*** Excerpted data Section Begins ***

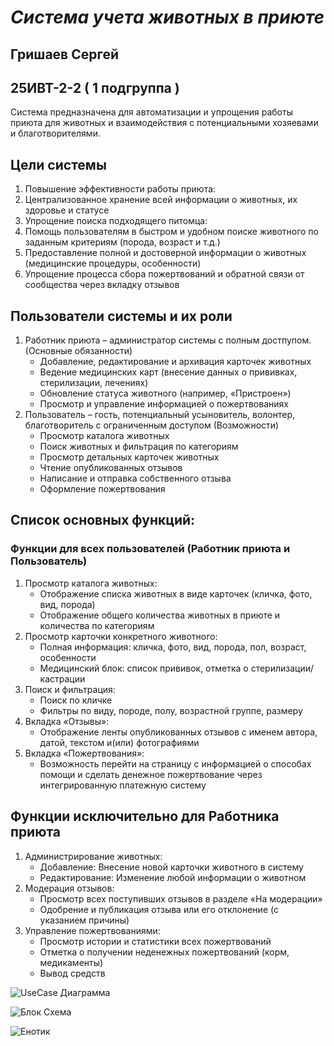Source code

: # ***Система учета животных в приюте***
## Гришаев Сергей  
## 25ИВТ-2-2 ( 1 подгруппа )

Система предназначена для автоматизации и упрощения работы приюта для животных и взаимодействия с потенциальными хозяевами и благотворителями.
## Цели системы
1. Повышение эффективности работы приюта: 
2. Централизованное хранение всей информации о животных, их здоровье и статусе
3. Упрощение поиска подходящего питомца: 
4. Помощь пользователям в быстром и удобном поиске животного по заданным критериям (порода, возраст и т.д.)
5.	Предоставление полной и достоверной информации о животных (медицинские процедуры, особенности)
6. Упрощение процесса сбора пожертвований и обратной связи от сообщества через вкладку отзывов


## Пользователи системы и их роли
1. Работник приюта – администратор системы с полным достпупом. (Основные обязанности)
    - Добавление, редактирование и архивация карточек животных
    - Ведение медицинских карт (внесение данных о прививках, стерилизации, лечениях)
    - Обновление статуса животного (например, «Пристроен»)
    - Просмотр и управление информацией о пожертвованиях
2. Пользователь – гость, потенциальный усыновитель, волонтер, благотворитель с ограниченным доступом (Возможности)
    - Просмотр каталога животных
    - Поиск животных и фильтрация по категориям
    - Просмотр детальных карточек животных
    - Чтение опубликованных отзывов
    - Написание и отправка собственного отзыва
    - Оформление пожертвования


## Список основных функций:
### Функции для всех пользователей (Работник приюта и Пользователь)
1. Просмотр каталога животных:
    - Отображение списка животных в виде карточек (кличка, фото, вид, порода)
    - Отображение общего количества животных в приюте и количества по категориям
2. Просмотр карточки конкретного животного:
    - Полная информация: кличка, фото, вид, порода, пол, возраст, особенности
    - Медицинский блок: список прививок, отметка о стерилизации/кастрации
3. Поиск и фильтрация:
    - Поиск по кличке
    - Фильтры по виду, породе, полу, возрастной группе, размеру
4. Вкладка «Отзывы»:
    - Отображение ленты опубликованных отзывов с именем автора, датой, текстом и(или) фотографиями
5. Вкладка «Пожертвования»:
    - Возможность перейти на страницу с информацией о способах помощи и сделать денежное пожертвование через интегрированную платежную систему


## Функции исключительно для Работника приюта
1. Администрирование животных:
    - Добавление: Внесение новой карточки животного в систему
    - Редактирование: Изменение любой информации о животном
2. Модерация отзывов:
    - Просмотр всех поступивших отзывов в разделе «На модерации»
    - Одобрение и публикация отзыва или его отклонение (с указанием причины)
3. Управление пожертвованиями:
    - Просмотр истории и статистики всех пожертвований
    - Отметка о получении неденежных пожертвований (корм, медикаменты)
    - Вывод средств

![UseCase Диаграмма](https://i.ibb.co/cKJT5Xzt/Usecace.png)  

![Блок Схема](https://i.ibb.co/TqqGf1Gy/image.png)

![Енотик](https://tenor.com/bq5dO3Jp1Io.gif)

*** Excerpted data Section Ends ***

I'd like the material duplicated exactly, without its pictures.

Completed exercise.
Source code

: # ***Система учета животных в приюте***
## Гришаев Сергей  
## 25ИВТ-2-2 ( 1 подгруппа )

Система предназначена для автоматизации и упрощения работы приюта для животных и взаимодействия с потенциальными хозяевами и благотворителями.
## Цели системы
1. Повышение эффективности работы приюта: 
2. Централизованное хранение всей информации о животных, их здоровье и статусе
3. Упрощение поиска подходящего питомца: 
4. Помощь пользователям в быстром и удобном поиске животного по заданным критериям (порода, возраст и т.д.)
5.	Предоставление полной и достоверной информации о животных (медицинские процедуры, особенности)
6. Упрощение процесса сбора пожертвований и обратной связи от сообщества через вкладку отзывов


## Пользователи системы и их роли
1. Работник приюта – администратор системы с полным достпупом. (Основные обязанности)
    - Добавление, редактирование и архивация карточек животных
    - Ведение медицинских карт (внесение данных о прививках, стерилизации, лечениях)
    - Обновление статуса животного (например, «Пристроен»)
    - Просмотр и управление информацией о пожертвованиях
2. Пользователь – гость, потенциальный усыновитель, волонтер, благотворитель с ограниченным доступом (Возможности)
    - Просмотр каталога животных
    - Поиск животных и фильтрация по категориям
    - Просмотр детальных карточек животных
    - Чтение опубликованных отзывов
    - Написание и отправка собственного отзыва
    - Оформление пожертвования


## Список основных функций:
### Функции для всех пользователей (Работник приюта и Пользователь)
1. Просмотр каталога животных:
    - Отображение списка животных в виде карточек (кличка, фото, вид, порода)
    - Отображение общего количества животных в приюте и количества по категориям
2. Просмотр карточки конкретного животного:
    - Полная информация: кличка, фото, вид, порода, пол, возраст, особенности
    - Медицинский блок: список прививок, отметка о стерилизации/кастрации
3. Поиск и фильтрация:
    - Поиск по кличке
    - Фильтры по виду, породе, полу, возрастной группе, размеру
4. Вкладка «Отзывы»:
    - Отображение ленты опубликованных отзывов с именем автора, датой, текстом и(или) фотографиями
5. Вкладка «Пожертвования»:
    - Возможность перейти на страницу с информацией о способах помощи и сделать денежное пожертвование через интегрированную платежную систему


## Функции исключительно для Работника приюта
1. Администрирование животных:
    - Добавление: Внесение новой карточки животного в систему
    - Редактирование: Изменение любой информации о животном
2. Модерация отзывов:
    - Просмотр всех поступивших отзывов в разделе «На модерации»
    - Одобрение и публикация отзыва или его отклонение (с указанием причины)
3. Управление пожертвованиями:
    - Просмотр истории и статистики всех пожертвований
    - Отметка о получении неденежных пожертвований (корм, медикаменты)
    - Вывод средств

![UseCase Диаграмма](https://i.ibb.co/cKJT5Xzt/Usecace.png)  

![Блок Схема](https://i.ibb.co/TqqGf1Gy/image.png)

![Енотик](https://tenor.com/bq5dO3Jp1Io.gif)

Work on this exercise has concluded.